Second, those workforce costs should be treated as a stand-alone item, disaggregated from other “administrative expenses.” That would stop companies being “punished by investors,” Taylor said, for perceived overspending that ultimately reduces net profit. Conversely, he said, “investments in human capital can finally be rewarded by the capital markets.”

Third, he proposes that labor costs are disaggregated in income statements, to show how much they contribute to major expenses.

Taken together, Cappelli said these changes to disclosure rules could lead to companies seeing human capital as a source of competitive advantage, weeding out problems such as high turnover costs and emphasizing good practices, such as investments in training (which studies show leads to higher profitability).

In the absence of such rules, companies may be left to cost-saving measures such as gutting their workforce and relying more on temporary “leased employees.” Cappelli’s own research has shown that using these temporary workers hits productivity, because they are less knowledgeable and committed than regular employees, while also costing firms more in agency fees.

Moreover, he said that spending on training and development has fallen in recent decades, contributing to the current staffing problems inside companies.
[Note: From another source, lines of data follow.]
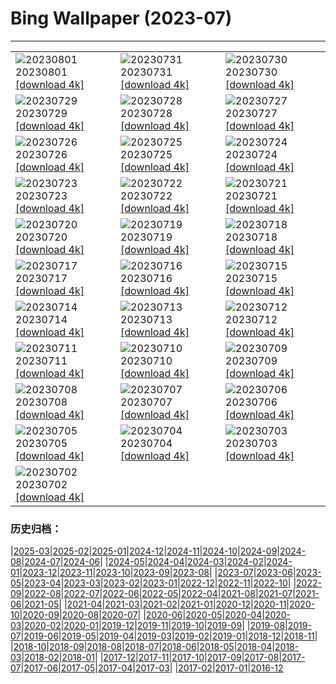 # Bing Wallpaper (2023-07)
**************

<table><tr><td><img src="https://www.bing.com/th?id=OHR.DenaliClimber_EN-GB1414013985_1920x1080.jpg" alt="20230801"> 20230801 <a href="https://www.bing.com/th?id=OHR.DenaliClimber_EN-GB1414013985_UHD.jpg">[download 4k]</a></td><td><img src="https://www.bing.com/th?id=OHR.RockHouse_EN-GB7594374263_1920x1080.jpg" alt="20230731"> 20230731 <a href="https://www.bing.com/th?id=OHR.RockHouse_EN-GB7594374263_UHD.jpg">[download 4k]</a></td><td><img src="https://www.bing.com/th?id=OHR.PalouseHills_EN-GB6935137102_1920x1080.jpg" alt="20230730"> 20230730 <a href="https://www.bing.com/th?id=OHR.PalouseHills_EN-GB6935137102_UHD.jpg">[download 4k]</a></td></tr><tr><td><img src="https://www.bing.com/th?id=OHR.TigerIndia_EN-GB6492286404_1920x1080.jpg" alt="20230729"> 20230729 <a href="https://www.bing.com/th?id=OHR.TigerIndia_EN-GB6492286404_UHD.jpg">[download 4k]</a></td><td><img src="https://www.bing.com/th?id=OHR.SanBlasIslands_EN-GB5570555244_1920x1080.jpg" alt="20230728"> 20230728 <a href="https://www.bing.com/th?id=OHR.SanBlasIslands_EN-GB5570555244_UHD.jpg">[download 4k]</a></td><td><img src="https://www.bing.com/th?id=OHR.ParisLouvre_EN-GB6867376539_1920x1080.jpg" alt="20230727"> 20230727 <a href="https://www.bing.com/th?id=OHR.ParisLouvre_EN-GB6867376539_UHD.jpg">[download 4k]</a></td></tr><tr><td><img src="https://www.bing.com/th?id=OHR.OlympicPark_EN-GB3430975053_1920x1080.jpg" alt="20230726"> 20230726 <a href="https://www.bing.com/th?id=OHR.OlympicPark_EN-GB3430975053_UHD.jpg">[download 4k]</a></td><td><img src="https://www.bing.com/th?id=OHR.LasLagunas_EN-GB0705662215_1920x1080.jpg" alt="20230725"> 20230725 <a href="https://www.bing.com/th?id=OHR.LasLagunas_EN-GB0705662215_UHD.jpg">[download 4k]</a></td><td><img src="https://www.bing.com/th?id=OHR.ZebraCousins_EN-GB9257719327_1920x1080.jpg" alt="20230724"> 20230724 <a href="https://www.bing.com/th?id=OHR.ZebraCousins_EN-GB9257719327_UHD.jpg">[download 4k]</a></td></tr><tr><td><img src="https://www.bing.com/th?id=OHR.TeaEstate_EN-GB8869612351_1920x1080.jpg" alt="20230723"> 20230723 <a href="https://www.bing.com/th?id=OHR.TeaEstate_EN-GB8869612351_UHD.jpg">[download 4k]</a></td><td><img src="https://www.bing.com/th?id=OHR.HammockDay_EN-GB8668654444_1920x1080.jpg" alt="20230722"> 20230722 <a href="https://www.bing.com/th?id=OHR.HammockDay_EN-GB8668654444_UHD.jpg">[download 4k]</a></td><td><img src="https://www.bing.com/th?id=OHR.BridgeNorway_EN-GB8287345307_1920x1080.jpg" alt="20230721"> 20230721 <a href="https://www.bing.com/th?id=OHR.BridgeNorway_EN-GB8287345307_UHD.jpg">[download 4k]</a></td></tr><tr><td><img src="https://www.bing.com/th?id=OHR.MoonDayArtemis_EN-GB7995664444_1920x1080.jpg" alt="20230720"> 20230720 <a href="https://www.bing.com/th?id=OHR.MoonDayArtemis_EN-GB7995664444_UHD.jpg">[download 4k]</a></td><td><img src="https://www.bing.com/th?id=OHR.CrescentLake_EN-GB7735186895_1920x1080.jpg" alt="20230719"> 20230719 <a href="https://www.bing.com/th?id=OHR.CrescentLake_EN-GB7735186895_UHD.jpg">[download 4k]</a></td><td><img src="https://www.bing.com/th?id=OHR.BucerosBicornis_EN-GB7335908659_1920x1080.jpg" alt="20230718"> 20230718 <a href="https://www.bing.com/th?id=OHR.BucerosBicornis_EN-GB7335908659_UHD.jpg">[download 4k]</a></td></tr><tr><td><img src="https://www.bing.com/th?id=OHR.CavanCastle_EN-GB6074228510_1920x1080.jpg" alt="20230717"> 20230717 <a href="https://www.bing.com/th?id=OHR.CavanCastle_EN-GB6074228510_UHD.jpg">[download 4k]</a></td><td><img src="https://www.bing.com/th?id=OHR.BearHoleBrook_EN-GB5612823763_1920x1080.jpg" alt="20230716"> 20230716 <a href="https://www.bing.com/th?id=OHR.BearHoleBrook_EN-GB5612823763_UHD.jpg">[download 4k]</a></td><td><img src="https://www.bing.com/th?id=OHR.CastelmazzanoSunrise_EN-GB5103184672_1920x1080.jpg" alt="20230715"> 20230715 <a href="https://www.bing.com/th?id=OHR.CastelmazzanoSunrise_EN-GB5103184672_UHD.jpg">[download 4k]</a></td></tr><tr><td><img src="https://www.bing.com/th?id=OHR.BlacktipSharks_EN-GB3965002703_1920x1080.jpg" alt="20230714"> 20230714 <a href="https://www.bing.com/th?id=OHR.BlacktipSharks_EN-GB3965002703_UHD.jpg">[download 4k]</a></td><td><img src="https://www.bing.com/th?id=OHR.ZhangyeGeopark_EN-GB3558371059_1920x1080.jpg" alt="20230713"> 20230713 <a href="https://www.bing.com/th?id=OHR.ZhangyeGeopark_EN-GB3558371059_UHD.jpg">[download 4k]</a></td><td><img src="https://www.bing.com/th?id=OHR.NakupendaBeach_EN-GB3504823444_1920x1080.jpg" alt="20230712"> 20230712 <a href="https://www.bing.com/th?id=OHR.NakupendaBeach_EN-GB3504823444_UHD.jpg">[download 4k]</a></td></tr><tr><td><img src="https://www.bing.com/th?id=OHR.WorldPopDay_EN-GB3438147607_1920x1080.jpg" alt="20230711"> 20230711 <a href="https://www.bing.com/th?id=OHR.WorldPopDay_EN-GB3438147607_UHD.jpg">[download 4k]</a></td><td><img src="https://www.bing.com/th?id=OHR.SomersetLavender_EN-GB4406056307_1920x1080.jpg" alt="20230710"> 20230710 <a href="https://www.bing.com/th?id=OHR.SomersetLavender_EN-GB4406056307_UHD.jpg">[download 4k]</a></td><td><img src="https://www.bing.com/th?id=OHR.MoselleRiver_EN-GB3282583215_1920x1080.jpg" alt="20230709"> 20230709 <a href="https://www.bing.com/th?id=OHR.MoselleRiver_EN-GB3282583215_UHD.jpg">[download 4k]</a></td></tr><tr><td><img src="https://www.bing.com/th?id=OHR.CooperChapel_EN-GB3223333366_1920x1080.jpg" alt="20230708"> 20230708 <a href="https://www.bing.com/th?id=OHR.CooperChapel_EN-GB3223333366_UHD.jpg">[download 4k]</a></td><td><img src="https://www.bing.com/th?id=OHR.CocoaPods_EN-GB3162755860_1920x1080.jpg" alt="20230707"> 20230707 <a href="https://www.bing.com/th?id=OHR.CocoaPods_EN-GB3162755860_UHD.jpg">[download 4k]</a></td><td><img src="https://www.bing.com/th?id=OHR.KissingPenguins_EN-GB3095500691_1920x1080.jpg" alt="20230706"> 20230706 <a href="https://www.bing.com/th?id=OHR.KissingPenguins_EN-GB3095500691_UHD.jpg">[download 4k]</a></td></tr><tr><td><img src="https://www.bing.com/th?id=OHR.CorfuBeach_EN-GB3021537336_1920x1080.jpg" alt="20230705"> 20230705 <a href="https://www.bing.com/th?id=OHR.CorfuBeach_EN-GB3021537336_UHD.jpg">[download 4k]</a></td><td><img src="https://www.bing.com/th?id=OHR.GrasslandsNationalParkSaskachewan_EN-GB2961538655_1920x1080.jpg" alt="20230704"> 20230704 <a href="https://www.bing.com/th?id=OHR.GrasslandsNationalParkSaskachewan_EN-GB2961538655_UHD.jpg">[download 4k]</a></td><td><img src="https://www.bing.com/th?id=OHR.Wimbledon_EN-GB2899114060_1920x1080.jpg" alt="20230703"> 20230703 <a href="https://www.bing.com/th?id=OHR.Wimbledon_EN-GB2899114060_UHD.jpg">[download 4k]</a></td></tr><tr><td><img src="https://www.bing.com/th?id=OHR.HalfwayBoats_EN-GB2866827460_1920x1080.jpg" alt="20230702"> 20230702 <a href="https://www.bing.com/th?id=OHR.HalfwayBoats_EN-GB2866827460_UHD.jpg">[download 4k]</a></td><td></td><td></td></tr></table>

### 历史归档：

|[2025-03](/../2025-03/2025-03.md)|[2025-02](/../2025-02/2025-02.md)|[2025-01](/../2025-01/2025-01.md)|[2024-12](/../2024-12/2024-12.md)|[2024-11](/../2024-11/2024-11.md)|[2024-10](/../2024-10/2024-10.md)|[2024-09](/../2024-09/2024-09.md)|[2024-08](/../2024-08/2024-08.md)|[2024-07](/../2024-07/2024-07.md)|[2024-06](/../2024-06/2024-06.md)|
|[2024-05](/../2024-05/2024-05.md)|[2024-04](/../2024-04/2024-04.md)|[2024-03](/../2024-03/2024-03.md)|[2024-02](/../2024-02/2024-02.md)|[2024-01](/../2024-01/2024-01.md)|[2023-12](/../2023-12/2023-12.md)|[2023-11](/../2023-11/2023-11.md)|[2023-10](/../2023-10/2023-10.md)|[2023-09](/../2023-09/2023-09.md)|[2023-08](/../2023-08/2023-08.md)|
|[2023-07](/2023-07.md)|[2023-06](/../2023-06/2023-06.md)|[2023-05](/../2023-05/2023-05.md)|[2023-04](/../2023-04/2023-04.md)|[2023-03](/../2023-03/2023-03.md)|[2023-02](/../2023-02/2023-02.md)|[2023-01](/../2023-01/2023-01.md)|[2022-12](/../2022-12/2022-12.md)|[2022-11](/../2022-11/2022-11.md)|[2022-10](/../2022-10/2022-10.md)|
|[2022-09](/../2022-09/2022-09.md)|[2022-08](/../2022-08/2022-08.md)|[2022-07](/../2022-07/2022-07.md)|[2022-06](/../2022-06/2022-06.md)|[2022-05](/../2022-05/2022-05.md)|[2022-04](/../2022-04/2022-04.md)|[2021-08](/../2021-08/2021-08.md)|[2021-07](/../2021-07/2021-07.md)|[2021-06](/../2021-06/2021-06.md)|[2021-05](/../2021-05/2021-05.md)|
|[2021-04](/../2021-04/2021-04.md)|[2021-03](/../2021-03/2021-03.md)|[2021-02](/../2021-02/2021-02.md)|[2021-01](/../2021-01/2021-01.md)|[2020-12](/../2020-12/2020-12.md)|[2020-11](/../2020-11/2020-11.md)|[2020-10](/../2020-10/2020-10.md)|[2020-09](/../2020-09/2020-09.md)|[2020-08](/../2020-08/2020-08.md)|[2020-07](/../2020-07/2020-07.md)|
|[2020-06](/../2020-06/2020-06.md)|[2020-05](/../2020-05/2020-05.md)|[2020-04](/../2020-04/2020-04.md)|[2020-03](/../2020-03/2020-03.md)|[2020-02](/../2020-02/2020-02.md)|[2020-01](/../2020-01/2020-01.md)|[2019-12](/../2019-12/2019-12.md)|[2019-11](/../2019-11/2019-11.md)|[2019-10](/../2019-10/2019-10.md)|[2019-09](/../2019-09/2019-09.md)|
|[2019-08](/../2019-08/2019-08.md)|[2019-07](/../2019-07/2019-07.md)|[2019-06](/../2019-06/2019-06.md)|[2019-05](/../2019-05/2019-05.md)|[2019-04](/../2019-04/2019-04.md)|[2019-03](/../2019-03/2019-03.md)|[2019-02](/../2019-02/2019-02.md)|[2019-01](/../2019-01/2019-01.md)|[2018-12](/../2018-12/2018-12.md)|[2018-11](/../2018-11/2018-11.md)|
|[2018-10](/../2018-10/2018-10.md)|[2018-09](/../2018-09/2018-09.md)|[2018-08](/../2018-08/2018-08.md)|[2018-07](/../2018-07/2018-07.md)|[2018-06](/../2018-06/2018-06.md)|[2018-05](/../2018-05/2018-05.md)|[2018-04](/../2018-04/2018-04.md)|[2018-03](/../2018-03/2018-03.md)|[2018-02](/../2018-02/2018-02.md)|[2018-01](/../2018-01/2018-01.md)|
|[2017-12](/../2017-12/2017-12.md)|[2017-11](/../2017-11/2017-11.md)|[2017-10](/../2017-10/2017-10.md)|[2017-09](/../2017-09/2017-09.md)|[2017-08](/../2017-08/2017-08.md)|[2017-07](/../2017-07/2017-07.md)|[2017-06](/../2017-06/2017-06.md)|[2017-05](/../2017-05/2017-05.md)|[2017-04](/../2017-04/2017-04.md)|[2017-03](/../2017-03/2017-03.md)|
|[2017-02](/../2017-02/2017-02.md)|[2017-01](/../2017-01/2017-01.md)|[2016-12](/../2016-12/2016-12.md)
One consequence is that large companies fill about 70% of their vacancies with outside hires, at a great cost. These external hires are up to 20% more expensive than those promoted from within. They also have substantially lower performance in the first two years on the job, and they have higher exit rates, too.

Clearly, there is a need to rethink current HR practices that are hurting firms, Cappelli said. But current disclosure rules lead companies to “make business decisions which don’t make much sense,” he noted.